Supplied data —

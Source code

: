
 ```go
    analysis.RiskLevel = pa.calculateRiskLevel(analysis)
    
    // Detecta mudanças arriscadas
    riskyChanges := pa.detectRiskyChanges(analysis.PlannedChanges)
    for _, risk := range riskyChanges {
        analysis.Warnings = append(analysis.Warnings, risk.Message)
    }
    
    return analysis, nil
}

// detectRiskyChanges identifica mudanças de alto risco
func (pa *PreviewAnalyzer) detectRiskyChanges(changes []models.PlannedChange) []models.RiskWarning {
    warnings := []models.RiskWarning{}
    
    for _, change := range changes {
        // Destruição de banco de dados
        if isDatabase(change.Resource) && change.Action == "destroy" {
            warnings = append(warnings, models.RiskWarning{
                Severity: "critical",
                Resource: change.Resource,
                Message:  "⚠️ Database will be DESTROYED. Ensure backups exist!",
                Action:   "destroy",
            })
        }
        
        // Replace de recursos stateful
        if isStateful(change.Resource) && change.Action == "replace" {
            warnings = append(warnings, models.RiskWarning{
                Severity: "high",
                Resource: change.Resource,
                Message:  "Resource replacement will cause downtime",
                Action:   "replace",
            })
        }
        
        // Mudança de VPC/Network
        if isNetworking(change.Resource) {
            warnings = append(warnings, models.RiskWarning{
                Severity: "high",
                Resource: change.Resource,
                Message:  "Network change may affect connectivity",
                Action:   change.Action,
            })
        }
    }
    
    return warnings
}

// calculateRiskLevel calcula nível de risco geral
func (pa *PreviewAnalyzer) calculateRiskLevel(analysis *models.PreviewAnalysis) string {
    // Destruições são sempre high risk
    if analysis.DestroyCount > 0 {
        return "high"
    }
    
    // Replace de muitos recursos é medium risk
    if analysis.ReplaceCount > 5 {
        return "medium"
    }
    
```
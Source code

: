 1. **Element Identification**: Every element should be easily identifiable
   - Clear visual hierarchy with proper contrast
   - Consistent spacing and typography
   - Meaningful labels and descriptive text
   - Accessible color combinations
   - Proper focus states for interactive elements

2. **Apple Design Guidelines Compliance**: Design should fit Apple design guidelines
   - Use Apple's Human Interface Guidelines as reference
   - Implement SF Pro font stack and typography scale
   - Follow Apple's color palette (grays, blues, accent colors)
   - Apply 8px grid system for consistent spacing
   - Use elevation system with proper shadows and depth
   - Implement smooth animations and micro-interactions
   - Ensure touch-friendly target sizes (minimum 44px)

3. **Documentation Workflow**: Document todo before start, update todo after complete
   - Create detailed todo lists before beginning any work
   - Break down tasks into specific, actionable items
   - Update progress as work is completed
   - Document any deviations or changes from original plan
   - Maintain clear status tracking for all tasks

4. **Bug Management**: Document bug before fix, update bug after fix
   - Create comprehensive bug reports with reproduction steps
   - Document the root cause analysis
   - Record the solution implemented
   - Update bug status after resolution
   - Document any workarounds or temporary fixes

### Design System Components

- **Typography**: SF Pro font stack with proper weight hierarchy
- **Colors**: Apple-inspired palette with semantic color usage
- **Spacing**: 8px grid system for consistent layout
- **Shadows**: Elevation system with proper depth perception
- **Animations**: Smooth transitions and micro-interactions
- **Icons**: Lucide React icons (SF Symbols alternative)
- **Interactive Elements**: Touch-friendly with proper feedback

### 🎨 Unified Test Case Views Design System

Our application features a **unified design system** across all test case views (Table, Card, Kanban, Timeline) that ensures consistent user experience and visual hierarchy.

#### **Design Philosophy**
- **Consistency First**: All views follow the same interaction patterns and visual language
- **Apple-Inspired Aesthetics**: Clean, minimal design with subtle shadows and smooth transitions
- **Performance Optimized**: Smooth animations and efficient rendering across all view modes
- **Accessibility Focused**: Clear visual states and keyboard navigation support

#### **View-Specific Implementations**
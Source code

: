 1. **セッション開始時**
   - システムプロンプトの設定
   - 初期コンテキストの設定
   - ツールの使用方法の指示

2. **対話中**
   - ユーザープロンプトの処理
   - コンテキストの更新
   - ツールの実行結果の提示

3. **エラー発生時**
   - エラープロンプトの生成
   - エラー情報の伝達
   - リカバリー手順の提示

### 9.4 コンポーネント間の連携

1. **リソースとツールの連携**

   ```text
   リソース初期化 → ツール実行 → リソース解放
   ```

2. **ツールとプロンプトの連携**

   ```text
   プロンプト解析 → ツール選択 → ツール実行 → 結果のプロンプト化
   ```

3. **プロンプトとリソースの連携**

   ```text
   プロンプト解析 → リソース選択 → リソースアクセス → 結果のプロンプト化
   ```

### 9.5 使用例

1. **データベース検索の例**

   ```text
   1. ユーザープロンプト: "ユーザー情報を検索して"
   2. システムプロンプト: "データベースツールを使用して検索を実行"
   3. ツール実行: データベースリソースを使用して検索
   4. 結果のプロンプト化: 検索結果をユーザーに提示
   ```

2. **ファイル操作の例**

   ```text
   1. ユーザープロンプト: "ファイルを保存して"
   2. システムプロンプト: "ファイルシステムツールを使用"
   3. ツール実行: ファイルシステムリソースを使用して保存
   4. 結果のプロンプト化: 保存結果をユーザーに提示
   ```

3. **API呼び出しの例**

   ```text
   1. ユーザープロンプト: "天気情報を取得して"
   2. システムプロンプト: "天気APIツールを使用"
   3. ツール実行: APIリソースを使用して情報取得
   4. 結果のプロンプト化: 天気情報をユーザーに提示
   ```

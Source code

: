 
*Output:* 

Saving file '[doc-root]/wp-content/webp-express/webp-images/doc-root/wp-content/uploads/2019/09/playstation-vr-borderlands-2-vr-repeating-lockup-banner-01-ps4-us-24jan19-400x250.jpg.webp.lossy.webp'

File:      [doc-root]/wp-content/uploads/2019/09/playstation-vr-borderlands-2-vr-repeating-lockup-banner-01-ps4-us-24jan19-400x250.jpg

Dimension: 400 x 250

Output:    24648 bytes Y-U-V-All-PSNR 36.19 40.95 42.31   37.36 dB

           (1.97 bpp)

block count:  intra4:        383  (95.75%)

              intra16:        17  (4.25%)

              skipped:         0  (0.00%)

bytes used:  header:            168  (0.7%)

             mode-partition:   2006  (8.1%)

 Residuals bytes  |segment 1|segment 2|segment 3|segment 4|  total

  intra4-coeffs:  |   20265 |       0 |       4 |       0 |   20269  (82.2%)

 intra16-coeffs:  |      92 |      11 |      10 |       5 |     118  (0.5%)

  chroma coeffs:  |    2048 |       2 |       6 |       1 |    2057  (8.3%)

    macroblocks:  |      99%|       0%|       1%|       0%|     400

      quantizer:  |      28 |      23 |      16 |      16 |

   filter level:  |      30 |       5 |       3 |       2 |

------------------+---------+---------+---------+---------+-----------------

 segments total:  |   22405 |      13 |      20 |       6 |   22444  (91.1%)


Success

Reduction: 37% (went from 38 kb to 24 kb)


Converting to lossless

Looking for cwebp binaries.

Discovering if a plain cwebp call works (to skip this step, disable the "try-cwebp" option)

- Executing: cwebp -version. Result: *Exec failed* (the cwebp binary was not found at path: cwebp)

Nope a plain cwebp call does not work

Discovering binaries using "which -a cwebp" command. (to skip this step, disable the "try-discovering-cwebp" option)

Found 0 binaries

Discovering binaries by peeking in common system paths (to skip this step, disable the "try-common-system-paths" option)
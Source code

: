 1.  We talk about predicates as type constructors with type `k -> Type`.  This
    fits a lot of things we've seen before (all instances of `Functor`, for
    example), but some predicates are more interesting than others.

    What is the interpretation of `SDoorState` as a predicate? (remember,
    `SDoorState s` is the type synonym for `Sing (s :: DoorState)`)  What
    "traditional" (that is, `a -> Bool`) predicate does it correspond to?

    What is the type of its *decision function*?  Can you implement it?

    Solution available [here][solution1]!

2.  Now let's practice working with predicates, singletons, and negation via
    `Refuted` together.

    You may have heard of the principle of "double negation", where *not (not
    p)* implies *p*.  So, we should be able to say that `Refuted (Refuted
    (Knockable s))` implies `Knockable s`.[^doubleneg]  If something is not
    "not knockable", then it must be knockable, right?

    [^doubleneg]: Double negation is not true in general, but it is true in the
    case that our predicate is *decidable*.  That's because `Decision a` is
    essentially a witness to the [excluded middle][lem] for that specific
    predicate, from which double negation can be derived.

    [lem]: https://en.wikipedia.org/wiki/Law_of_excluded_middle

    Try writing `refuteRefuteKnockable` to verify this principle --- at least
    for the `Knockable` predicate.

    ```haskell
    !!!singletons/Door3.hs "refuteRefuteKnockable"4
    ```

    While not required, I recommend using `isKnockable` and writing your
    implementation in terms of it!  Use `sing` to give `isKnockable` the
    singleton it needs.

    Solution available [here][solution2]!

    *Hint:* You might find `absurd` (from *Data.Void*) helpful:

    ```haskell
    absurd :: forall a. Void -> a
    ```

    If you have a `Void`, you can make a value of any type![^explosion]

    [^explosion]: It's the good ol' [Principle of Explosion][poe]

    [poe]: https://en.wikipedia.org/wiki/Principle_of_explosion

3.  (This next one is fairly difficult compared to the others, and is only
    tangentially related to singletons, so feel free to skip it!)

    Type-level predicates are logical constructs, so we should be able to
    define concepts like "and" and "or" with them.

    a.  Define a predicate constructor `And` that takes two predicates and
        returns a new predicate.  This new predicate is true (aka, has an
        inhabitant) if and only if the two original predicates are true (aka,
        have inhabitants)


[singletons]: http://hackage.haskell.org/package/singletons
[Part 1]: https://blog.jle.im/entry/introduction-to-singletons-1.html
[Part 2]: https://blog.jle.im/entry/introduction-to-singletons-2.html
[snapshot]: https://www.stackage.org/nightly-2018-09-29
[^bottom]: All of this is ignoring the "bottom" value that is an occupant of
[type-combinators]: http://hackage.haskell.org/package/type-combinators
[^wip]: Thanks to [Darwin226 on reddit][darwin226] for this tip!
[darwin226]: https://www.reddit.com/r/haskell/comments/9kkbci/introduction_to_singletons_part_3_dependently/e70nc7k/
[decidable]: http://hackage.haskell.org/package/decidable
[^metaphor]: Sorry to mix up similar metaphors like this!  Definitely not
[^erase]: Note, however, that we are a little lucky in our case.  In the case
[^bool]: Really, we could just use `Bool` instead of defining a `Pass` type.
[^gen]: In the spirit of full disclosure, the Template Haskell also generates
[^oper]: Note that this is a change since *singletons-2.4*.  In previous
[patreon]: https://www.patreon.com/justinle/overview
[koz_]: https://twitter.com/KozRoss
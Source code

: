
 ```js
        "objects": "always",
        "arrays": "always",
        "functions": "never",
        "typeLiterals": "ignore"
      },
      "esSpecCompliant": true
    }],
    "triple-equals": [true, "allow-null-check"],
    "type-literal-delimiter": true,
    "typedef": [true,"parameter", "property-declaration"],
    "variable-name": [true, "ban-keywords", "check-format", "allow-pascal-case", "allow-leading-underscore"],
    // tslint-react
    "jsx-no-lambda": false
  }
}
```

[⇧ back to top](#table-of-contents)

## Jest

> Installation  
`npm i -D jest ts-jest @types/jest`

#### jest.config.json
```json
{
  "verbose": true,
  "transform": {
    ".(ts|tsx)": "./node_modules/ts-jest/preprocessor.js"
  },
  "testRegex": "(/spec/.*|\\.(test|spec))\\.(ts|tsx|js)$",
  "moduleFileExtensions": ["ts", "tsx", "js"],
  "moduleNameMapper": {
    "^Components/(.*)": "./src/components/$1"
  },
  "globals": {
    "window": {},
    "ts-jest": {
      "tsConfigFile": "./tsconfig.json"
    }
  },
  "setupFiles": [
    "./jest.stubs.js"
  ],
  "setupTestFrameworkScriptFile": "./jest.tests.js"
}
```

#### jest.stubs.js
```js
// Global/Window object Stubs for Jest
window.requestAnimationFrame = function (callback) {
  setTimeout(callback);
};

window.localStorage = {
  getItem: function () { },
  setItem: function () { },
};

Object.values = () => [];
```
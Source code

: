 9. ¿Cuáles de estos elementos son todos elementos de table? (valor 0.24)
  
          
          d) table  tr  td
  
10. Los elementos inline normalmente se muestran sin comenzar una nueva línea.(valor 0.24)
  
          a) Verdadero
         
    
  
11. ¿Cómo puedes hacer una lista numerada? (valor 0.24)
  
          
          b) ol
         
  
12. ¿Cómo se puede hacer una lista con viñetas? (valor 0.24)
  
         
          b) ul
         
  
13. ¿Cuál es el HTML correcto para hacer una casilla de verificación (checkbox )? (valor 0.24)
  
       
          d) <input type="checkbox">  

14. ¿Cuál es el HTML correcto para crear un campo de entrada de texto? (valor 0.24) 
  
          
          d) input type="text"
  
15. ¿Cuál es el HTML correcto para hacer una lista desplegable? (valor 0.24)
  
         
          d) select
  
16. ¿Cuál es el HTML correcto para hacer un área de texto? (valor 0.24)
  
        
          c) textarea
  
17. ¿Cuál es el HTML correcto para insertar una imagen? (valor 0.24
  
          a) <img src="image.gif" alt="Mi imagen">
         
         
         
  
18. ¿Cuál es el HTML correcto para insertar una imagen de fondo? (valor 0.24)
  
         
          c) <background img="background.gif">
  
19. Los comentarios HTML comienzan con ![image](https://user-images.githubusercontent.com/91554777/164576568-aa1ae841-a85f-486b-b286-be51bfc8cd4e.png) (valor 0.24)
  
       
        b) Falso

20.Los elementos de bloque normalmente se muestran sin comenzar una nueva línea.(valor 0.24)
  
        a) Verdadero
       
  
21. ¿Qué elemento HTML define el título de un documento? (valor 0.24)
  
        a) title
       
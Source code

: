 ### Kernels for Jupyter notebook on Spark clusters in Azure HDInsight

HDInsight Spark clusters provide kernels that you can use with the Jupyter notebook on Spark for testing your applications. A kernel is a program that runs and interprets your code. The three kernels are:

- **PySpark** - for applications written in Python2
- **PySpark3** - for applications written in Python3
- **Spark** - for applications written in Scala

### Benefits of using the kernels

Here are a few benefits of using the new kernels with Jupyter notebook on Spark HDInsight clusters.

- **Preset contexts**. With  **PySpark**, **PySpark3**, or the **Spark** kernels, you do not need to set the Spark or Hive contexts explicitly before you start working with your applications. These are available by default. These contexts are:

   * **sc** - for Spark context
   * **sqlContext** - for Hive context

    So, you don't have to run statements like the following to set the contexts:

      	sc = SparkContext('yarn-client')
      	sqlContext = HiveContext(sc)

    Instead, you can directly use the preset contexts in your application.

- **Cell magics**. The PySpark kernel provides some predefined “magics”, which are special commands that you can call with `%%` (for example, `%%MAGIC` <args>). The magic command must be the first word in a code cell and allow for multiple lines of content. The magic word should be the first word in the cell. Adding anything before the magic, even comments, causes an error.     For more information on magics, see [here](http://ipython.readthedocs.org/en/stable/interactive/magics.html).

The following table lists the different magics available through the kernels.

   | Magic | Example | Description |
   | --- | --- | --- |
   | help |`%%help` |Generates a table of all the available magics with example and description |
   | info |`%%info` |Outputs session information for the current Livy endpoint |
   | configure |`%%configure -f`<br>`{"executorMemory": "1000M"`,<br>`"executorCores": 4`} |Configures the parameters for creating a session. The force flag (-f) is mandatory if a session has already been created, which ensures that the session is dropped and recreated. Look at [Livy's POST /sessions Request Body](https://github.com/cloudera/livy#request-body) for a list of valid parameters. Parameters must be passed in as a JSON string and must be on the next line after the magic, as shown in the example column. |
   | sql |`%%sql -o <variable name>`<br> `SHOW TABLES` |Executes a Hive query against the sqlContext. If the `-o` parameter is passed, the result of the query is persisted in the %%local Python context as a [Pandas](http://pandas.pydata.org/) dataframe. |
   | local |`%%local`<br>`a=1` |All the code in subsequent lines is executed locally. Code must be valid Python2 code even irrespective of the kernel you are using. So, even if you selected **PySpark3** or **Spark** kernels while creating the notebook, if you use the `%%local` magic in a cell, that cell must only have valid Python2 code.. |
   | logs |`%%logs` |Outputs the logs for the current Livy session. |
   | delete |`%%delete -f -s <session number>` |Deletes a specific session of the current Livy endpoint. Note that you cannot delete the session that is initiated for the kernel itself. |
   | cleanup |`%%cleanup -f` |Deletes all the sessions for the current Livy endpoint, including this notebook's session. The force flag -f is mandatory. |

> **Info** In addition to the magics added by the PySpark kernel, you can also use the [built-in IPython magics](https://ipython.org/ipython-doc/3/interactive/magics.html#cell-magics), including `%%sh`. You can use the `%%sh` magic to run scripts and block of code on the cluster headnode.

What to do —
Your task is to copy each line of the material that contains the word "input".

Written response —
          d) <input type="checkbox">  
          d) input type="text"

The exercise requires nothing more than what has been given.